▶ **Data extracts**
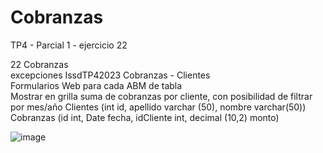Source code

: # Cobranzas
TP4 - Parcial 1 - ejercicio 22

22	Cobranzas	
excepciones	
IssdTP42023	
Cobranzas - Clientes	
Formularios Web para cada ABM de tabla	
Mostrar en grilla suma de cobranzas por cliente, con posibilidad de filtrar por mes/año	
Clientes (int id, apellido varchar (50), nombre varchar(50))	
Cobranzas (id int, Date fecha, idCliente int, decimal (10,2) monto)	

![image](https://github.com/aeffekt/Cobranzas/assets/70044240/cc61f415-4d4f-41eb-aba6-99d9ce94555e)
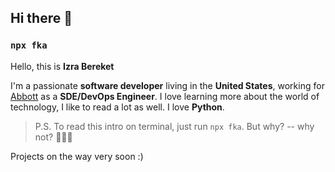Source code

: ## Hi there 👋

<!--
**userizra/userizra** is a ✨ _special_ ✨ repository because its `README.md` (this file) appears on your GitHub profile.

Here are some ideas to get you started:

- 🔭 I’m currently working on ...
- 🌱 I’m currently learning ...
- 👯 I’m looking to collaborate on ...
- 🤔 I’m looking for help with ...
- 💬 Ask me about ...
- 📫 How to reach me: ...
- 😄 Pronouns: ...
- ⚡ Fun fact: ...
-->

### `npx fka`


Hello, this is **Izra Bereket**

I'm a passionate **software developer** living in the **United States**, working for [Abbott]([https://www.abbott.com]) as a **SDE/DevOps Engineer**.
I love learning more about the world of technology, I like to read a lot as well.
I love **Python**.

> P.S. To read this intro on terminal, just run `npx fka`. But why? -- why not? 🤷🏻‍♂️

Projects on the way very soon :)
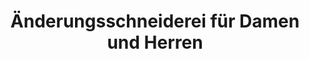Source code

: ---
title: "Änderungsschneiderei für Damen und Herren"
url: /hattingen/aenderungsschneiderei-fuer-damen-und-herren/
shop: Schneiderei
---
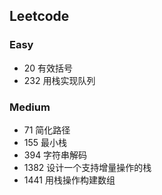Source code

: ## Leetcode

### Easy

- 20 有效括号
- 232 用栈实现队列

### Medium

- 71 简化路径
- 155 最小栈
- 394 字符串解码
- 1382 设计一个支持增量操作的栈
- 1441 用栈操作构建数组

==

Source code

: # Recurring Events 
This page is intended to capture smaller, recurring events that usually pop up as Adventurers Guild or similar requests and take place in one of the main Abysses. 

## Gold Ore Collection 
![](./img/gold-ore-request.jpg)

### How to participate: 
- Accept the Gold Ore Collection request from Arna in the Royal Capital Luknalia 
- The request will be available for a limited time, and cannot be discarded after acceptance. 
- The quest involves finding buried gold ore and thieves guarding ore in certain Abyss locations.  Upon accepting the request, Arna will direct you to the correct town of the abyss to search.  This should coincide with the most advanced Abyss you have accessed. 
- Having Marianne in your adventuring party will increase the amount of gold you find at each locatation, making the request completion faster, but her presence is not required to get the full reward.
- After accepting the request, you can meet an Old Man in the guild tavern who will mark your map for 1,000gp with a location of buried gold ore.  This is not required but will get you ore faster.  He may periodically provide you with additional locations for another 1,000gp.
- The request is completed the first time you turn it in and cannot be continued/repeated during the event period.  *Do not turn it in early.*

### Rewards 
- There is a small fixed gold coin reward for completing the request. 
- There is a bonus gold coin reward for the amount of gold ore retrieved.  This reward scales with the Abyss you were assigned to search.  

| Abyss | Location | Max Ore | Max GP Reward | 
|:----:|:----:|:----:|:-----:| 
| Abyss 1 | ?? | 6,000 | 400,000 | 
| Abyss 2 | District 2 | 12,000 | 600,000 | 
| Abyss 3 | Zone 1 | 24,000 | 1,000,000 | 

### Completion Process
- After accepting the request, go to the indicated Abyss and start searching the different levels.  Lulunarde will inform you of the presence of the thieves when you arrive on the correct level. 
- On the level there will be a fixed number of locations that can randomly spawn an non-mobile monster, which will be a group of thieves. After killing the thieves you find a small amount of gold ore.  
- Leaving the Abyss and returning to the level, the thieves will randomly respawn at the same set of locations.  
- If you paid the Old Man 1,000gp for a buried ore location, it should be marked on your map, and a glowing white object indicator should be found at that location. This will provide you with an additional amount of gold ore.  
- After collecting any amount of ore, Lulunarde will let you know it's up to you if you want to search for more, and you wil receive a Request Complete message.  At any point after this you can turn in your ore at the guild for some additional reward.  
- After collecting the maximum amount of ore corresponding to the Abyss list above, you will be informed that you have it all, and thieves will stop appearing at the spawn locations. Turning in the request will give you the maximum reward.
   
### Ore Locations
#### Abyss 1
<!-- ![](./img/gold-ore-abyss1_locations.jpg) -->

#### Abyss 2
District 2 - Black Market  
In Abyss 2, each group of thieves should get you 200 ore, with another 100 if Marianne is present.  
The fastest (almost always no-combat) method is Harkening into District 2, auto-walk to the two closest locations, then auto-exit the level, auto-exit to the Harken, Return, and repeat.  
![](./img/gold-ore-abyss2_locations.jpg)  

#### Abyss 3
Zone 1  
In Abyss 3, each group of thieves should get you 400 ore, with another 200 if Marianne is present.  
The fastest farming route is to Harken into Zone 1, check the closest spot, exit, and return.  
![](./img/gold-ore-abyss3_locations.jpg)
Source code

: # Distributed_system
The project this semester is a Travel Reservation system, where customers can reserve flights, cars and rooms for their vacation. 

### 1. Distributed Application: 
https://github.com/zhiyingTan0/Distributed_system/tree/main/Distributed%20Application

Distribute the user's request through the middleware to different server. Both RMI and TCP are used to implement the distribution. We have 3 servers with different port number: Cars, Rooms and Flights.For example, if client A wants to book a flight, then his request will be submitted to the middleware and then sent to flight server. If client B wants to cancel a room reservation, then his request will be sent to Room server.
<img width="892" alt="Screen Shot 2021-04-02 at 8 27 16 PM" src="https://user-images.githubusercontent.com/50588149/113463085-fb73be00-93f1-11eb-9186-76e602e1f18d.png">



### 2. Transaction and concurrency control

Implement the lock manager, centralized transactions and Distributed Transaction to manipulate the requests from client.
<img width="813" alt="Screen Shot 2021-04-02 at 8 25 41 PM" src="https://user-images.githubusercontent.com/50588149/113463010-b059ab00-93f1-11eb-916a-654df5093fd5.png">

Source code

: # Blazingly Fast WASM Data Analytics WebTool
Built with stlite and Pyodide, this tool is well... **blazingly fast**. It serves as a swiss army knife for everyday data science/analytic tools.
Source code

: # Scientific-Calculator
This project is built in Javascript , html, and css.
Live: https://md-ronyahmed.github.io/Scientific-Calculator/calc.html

* * *

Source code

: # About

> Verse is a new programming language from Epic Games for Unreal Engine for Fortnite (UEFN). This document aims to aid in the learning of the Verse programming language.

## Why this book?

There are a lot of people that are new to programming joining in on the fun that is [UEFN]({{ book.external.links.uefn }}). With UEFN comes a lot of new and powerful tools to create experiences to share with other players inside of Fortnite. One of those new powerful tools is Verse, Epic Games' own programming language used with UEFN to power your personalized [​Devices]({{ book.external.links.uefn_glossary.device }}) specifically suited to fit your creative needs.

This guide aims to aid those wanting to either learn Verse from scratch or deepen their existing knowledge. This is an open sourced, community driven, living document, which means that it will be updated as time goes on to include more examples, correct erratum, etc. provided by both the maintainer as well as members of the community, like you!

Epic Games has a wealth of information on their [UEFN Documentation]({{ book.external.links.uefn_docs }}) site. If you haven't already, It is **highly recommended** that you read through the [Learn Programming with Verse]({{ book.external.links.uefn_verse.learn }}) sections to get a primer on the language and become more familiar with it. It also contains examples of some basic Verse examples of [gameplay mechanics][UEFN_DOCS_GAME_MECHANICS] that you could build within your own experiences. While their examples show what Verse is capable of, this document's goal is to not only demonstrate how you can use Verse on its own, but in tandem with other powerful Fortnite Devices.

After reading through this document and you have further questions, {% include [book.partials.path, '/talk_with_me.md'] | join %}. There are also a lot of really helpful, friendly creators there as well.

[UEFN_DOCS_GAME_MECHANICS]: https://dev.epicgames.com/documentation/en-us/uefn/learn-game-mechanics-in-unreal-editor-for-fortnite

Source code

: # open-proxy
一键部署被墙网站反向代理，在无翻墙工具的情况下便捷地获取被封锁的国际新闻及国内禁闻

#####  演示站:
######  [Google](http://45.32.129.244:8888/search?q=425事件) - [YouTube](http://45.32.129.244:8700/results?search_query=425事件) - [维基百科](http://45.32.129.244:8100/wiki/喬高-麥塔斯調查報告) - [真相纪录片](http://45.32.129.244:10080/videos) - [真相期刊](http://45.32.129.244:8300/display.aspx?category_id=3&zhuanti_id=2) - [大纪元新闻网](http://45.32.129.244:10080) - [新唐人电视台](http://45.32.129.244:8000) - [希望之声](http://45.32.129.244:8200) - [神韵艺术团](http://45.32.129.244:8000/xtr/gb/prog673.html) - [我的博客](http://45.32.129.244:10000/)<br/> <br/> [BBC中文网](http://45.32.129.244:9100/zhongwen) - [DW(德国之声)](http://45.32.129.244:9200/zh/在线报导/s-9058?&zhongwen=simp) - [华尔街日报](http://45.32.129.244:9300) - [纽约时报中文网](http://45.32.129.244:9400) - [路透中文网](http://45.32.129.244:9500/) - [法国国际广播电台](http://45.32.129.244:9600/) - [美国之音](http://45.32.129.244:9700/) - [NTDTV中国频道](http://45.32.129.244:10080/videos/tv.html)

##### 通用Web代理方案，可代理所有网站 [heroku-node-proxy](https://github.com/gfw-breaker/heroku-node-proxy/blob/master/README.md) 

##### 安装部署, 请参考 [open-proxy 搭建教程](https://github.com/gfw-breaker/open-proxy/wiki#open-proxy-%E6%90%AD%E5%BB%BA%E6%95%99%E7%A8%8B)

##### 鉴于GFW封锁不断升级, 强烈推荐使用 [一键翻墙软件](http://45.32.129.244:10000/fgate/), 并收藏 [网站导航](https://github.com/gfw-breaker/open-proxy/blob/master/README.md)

▶ **What to work on**
From the records above, transcribe without alteration every line from the one with "This page is" to the one with "6,000 | 400,000 |", inclusive.

▶ **Solution for this exercise**
This page is intended to capture smaller, recurring events that usually pop up as Adventurers Guild or similar requests and take place in one of the main Abysses. 

## Gold Ore Collection 
![](./img/gold-ore-request.jpg)

### How to participate: 
- Accept the Gold Ore Collection request from Arna in the Royal Capital Luknalia 
- The request will be available for a limited time, and cannot be discarded after acceptance. 
- The quest involves finding buried gold ore and thieves guarding ore in certain Abyss locations.  Upon accepting the request, Arna will direct you to the correct town of the abyss to search.  This should coincide with the most advanced Abyss you have accessed. 
- Having Marianne in your adventuring party will increase the amount of gold you find at each locatation, making the request completion faster, but her presence is not required to get the full reward.
- After accepting the request, you can meet an Old Man in the guild tavern who will mark your map for 1,000gp with a location of buried gold ore.  This is not required but will get you ore faster.  He may periodically provide you with additional locations for another 1,000gp.
- The request is completed the first time you turn it in and cannot be continued/repeated during the event period.  *Do not turn it in early.*

### Rewards 
- There is a small fixed gold coin reward for completing the request. 
- There is a bonus gold coin reward for the amount of gold ore retrieved.  This reward scales with the Abyss you were assigned to search.  

| Abyss | Location | Max Ore | Max GP Reward | 
|:----:|:----:|:----:|:-----:| 
| Abyss 1 | ?? | 6,000 | 400,000 | 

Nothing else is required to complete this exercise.